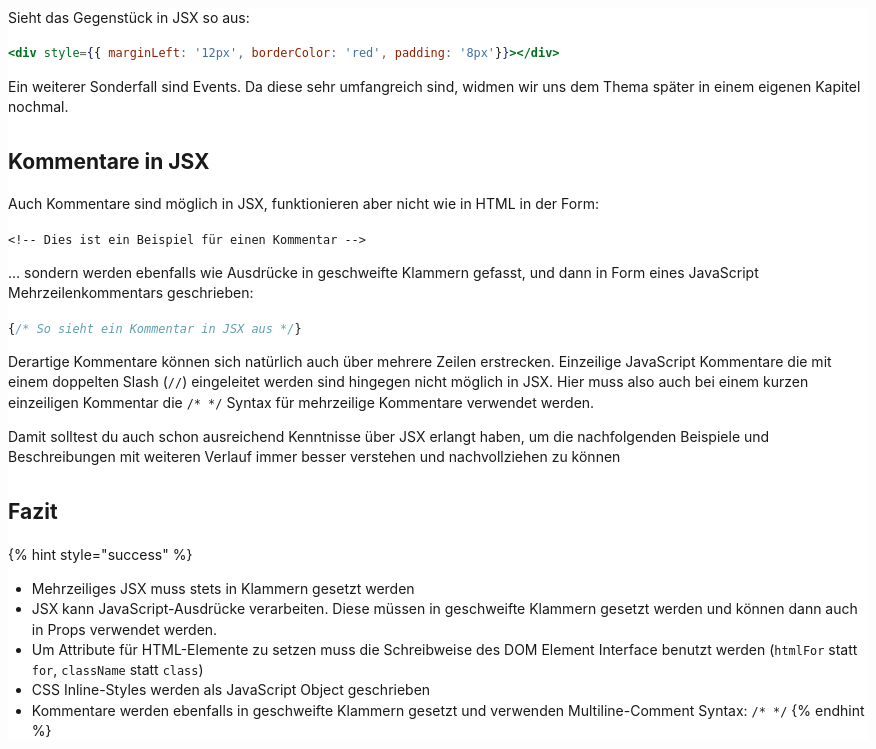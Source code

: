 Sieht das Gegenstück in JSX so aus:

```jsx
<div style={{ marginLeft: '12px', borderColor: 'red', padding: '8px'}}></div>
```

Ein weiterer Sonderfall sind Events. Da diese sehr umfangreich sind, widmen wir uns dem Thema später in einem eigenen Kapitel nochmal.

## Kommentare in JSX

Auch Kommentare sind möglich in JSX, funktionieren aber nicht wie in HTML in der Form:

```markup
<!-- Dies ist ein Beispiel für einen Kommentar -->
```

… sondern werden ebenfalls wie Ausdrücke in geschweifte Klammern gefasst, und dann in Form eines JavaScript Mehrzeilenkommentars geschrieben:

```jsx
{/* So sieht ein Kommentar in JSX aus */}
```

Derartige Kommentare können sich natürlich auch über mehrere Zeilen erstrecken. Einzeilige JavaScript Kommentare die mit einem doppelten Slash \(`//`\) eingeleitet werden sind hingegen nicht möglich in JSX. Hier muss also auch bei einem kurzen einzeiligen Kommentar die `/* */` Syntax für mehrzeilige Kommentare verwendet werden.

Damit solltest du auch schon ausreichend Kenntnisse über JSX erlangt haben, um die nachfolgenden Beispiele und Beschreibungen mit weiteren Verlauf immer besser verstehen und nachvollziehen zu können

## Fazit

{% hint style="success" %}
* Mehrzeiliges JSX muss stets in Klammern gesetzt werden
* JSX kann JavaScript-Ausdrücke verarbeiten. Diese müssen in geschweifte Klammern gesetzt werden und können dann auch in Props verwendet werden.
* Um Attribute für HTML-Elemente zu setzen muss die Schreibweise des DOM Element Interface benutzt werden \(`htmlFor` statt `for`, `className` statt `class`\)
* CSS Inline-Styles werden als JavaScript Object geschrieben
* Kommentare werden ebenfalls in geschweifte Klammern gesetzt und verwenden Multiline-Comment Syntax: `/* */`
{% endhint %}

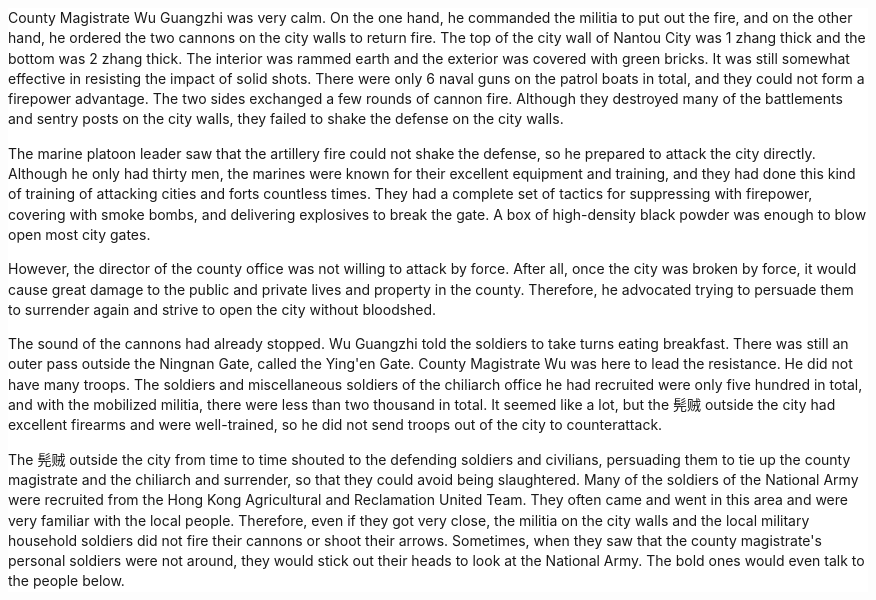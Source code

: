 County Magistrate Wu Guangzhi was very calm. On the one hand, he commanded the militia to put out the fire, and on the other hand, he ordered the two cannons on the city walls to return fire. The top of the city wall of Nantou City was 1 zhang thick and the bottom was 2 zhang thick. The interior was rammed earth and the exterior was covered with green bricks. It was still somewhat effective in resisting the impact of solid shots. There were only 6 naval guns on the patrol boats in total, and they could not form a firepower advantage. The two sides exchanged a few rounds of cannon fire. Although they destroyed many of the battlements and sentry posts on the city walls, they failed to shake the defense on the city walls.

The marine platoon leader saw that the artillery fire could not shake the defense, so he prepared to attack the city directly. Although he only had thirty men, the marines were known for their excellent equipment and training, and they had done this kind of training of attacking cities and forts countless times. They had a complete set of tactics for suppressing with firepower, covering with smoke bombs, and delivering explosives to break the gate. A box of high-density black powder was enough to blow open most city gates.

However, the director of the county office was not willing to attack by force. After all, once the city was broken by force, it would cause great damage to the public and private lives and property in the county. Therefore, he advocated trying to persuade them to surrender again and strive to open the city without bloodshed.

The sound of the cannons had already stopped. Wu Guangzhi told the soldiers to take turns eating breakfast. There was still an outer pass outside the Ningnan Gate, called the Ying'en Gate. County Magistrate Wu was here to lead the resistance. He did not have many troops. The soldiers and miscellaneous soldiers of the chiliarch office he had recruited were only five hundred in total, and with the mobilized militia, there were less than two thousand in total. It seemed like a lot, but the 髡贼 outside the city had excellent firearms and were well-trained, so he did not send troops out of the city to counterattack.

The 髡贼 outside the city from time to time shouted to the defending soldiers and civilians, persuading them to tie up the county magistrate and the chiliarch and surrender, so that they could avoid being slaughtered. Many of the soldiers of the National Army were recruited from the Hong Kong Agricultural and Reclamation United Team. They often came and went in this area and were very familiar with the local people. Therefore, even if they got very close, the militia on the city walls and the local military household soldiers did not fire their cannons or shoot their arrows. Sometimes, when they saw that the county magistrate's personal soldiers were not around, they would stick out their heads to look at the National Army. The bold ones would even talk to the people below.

◆ EXERCISE DIRECTIONS: Look through the material above for the string "HTML" and copy each line that has it.

◆ PROBLEM SOLUTION:
Auch Kommentare sind möglich in JSX, funktionieren aber nicht wie in HTML in der Form:
* Um Attribute für HTML-Elemente zu setzen muss die Schreibweise des DOM Element Interface benutzt werden \(`htmlFor` statt `for`, `className` statt `class`\)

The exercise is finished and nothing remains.